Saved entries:
========================
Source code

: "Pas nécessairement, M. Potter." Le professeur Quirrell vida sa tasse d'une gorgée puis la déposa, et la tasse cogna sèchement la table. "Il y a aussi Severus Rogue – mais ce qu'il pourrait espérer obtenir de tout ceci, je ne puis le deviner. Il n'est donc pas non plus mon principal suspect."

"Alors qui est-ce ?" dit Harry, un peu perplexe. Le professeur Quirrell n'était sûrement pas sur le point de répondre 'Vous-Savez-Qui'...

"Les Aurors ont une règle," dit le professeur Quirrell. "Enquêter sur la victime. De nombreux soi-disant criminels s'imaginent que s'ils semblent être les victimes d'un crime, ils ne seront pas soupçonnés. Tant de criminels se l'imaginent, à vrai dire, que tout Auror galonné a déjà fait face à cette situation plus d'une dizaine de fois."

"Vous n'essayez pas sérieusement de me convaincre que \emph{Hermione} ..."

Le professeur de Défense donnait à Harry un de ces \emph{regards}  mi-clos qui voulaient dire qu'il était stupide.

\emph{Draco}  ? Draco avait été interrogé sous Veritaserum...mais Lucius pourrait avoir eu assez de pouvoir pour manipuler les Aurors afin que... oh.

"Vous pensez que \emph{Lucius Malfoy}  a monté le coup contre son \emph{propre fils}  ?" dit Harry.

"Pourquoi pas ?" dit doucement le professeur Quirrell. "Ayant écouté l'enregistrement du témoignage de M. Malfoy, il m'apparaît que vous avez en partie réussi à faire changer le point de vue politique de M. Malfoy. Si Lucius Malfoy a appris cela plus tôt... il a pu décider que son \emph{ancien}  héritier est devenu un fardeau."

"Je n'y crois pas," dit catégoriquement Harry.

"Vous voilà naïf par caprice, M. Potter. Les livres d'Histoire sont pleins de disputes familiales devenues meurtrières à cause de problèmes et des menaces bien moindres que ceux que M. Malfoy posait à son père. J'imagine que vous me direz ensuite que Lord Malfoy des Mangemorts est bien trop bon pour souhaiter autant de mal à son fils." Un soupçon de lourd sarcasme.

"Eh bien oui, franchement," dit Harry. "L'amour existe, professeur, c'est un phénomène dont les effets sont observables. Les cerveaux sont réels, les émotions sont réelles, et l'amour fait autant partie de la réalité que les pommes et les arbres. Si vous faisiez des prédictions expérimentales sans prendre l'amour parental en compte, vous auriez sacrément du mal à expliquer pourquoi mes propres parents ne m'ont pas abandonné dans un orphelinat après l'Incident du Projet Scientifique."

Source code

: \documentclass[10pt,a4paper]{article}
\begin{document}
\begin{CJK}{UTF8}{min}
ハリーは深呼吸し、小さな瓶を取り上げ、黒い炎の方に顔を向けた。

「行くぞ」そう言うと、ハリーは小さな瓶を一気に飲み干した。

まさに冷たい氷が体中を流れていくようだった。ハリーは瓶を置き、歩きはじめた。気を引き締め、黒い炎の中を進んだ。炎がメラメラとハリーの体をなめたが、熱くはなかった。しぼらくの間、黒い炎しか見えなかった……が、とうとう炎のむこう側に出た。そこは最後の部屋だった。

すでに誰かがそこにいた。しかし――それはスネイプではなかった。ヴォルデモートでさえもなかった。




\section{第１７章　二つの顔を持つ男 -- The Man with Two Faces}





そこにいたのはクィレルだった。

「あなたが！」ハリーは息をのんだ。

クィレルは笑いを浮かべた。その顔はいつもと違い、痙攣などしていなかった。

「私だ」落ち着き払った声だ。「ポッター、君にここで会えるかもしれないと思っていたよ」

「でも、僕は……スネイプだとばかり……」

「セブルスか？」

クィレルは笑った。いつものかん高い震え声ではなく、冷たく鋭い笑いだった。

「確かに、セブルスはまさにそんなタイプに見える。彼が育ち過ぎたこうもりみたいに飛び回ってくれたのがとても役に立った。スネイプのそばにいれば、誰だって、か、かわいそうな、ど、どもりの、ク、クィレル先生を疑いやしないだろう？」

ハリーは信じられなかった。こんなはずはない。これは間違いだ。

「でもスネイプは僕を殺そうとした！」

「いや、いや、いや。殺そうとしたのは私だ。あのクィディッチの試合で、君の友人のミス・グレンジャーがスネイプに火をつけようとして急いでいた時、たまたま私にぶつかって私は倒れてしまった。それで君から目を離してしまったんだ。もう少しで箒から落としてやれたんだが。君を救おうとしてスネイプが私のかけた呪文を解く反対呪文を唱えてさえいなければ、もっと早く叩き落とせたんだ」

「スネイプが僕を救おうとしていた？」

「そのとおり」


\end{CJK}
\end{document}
========================
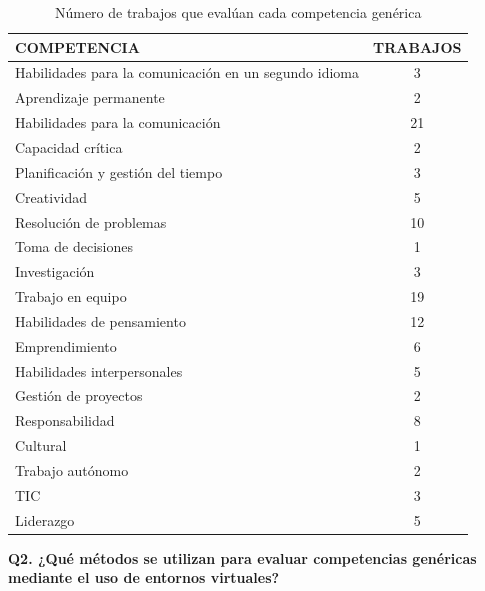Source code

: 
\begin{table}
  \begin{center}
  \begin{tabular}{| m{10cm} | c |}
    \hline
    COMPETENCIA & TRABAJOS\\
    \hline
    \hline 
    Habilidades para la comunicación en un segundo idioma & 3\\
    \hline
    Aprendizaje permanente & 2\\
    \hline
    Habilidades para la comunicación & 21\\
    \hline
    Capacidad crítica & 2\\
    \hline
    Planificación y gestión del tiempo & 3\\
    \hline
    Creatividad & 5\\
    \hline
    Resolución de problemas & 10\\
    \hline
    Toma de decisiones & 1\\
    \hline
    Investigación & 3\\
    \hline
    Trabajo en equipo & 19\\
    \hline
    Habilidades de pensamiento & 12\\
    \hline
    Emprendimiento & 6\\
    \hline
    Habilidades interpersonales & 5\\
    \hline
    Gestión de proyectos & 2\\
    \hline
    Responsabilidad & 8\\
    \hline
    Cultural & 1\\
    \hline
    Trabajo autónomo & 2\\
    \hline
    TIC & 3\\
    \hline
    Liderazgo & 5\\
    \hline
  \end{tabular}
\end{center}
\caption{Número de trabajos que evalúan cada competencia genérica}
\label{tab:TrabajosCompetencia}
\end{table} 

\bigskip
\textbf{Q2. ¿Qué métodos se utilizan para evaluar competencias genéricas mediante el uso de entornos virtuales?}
========================
#### WORK REQUEST:
Scan the data, and report each line that uses the word "bien".

#### WRITTEN SOLUTION:
"Vous voilà naïf par caprice, M. Potter. Les livres d'Histoire sont pleins de disputes familiales devenues meurtrières à cause de problèmes et des menaces bien moindres que ceux que M. Malfoy posait à son père. J'imagine que vous me direz ensuite que Lord Malfoy des Mangemorts est bien trop bon pour souhaiter autant de mal à son fils." Un soupçon de lourd sarcasme.
"Eh bien oui, franchement," dit Harry. "L'amour existe, professeur, c'est un phénomène dont les effets sont observables. Les cerveaux sont réels, les émotions sont réelles, et l'amour fait autant partie de la réalité que les pommes et les arbres. Si vous faisiez des prédictions expérimentales sans prendre l'amour parental en compte, vous auriez sacrément du mal à expliquer pourquoi mes propres parents ne m'ont pas abandonné dans un orphelinat après l'Incident du Projet Scientifique."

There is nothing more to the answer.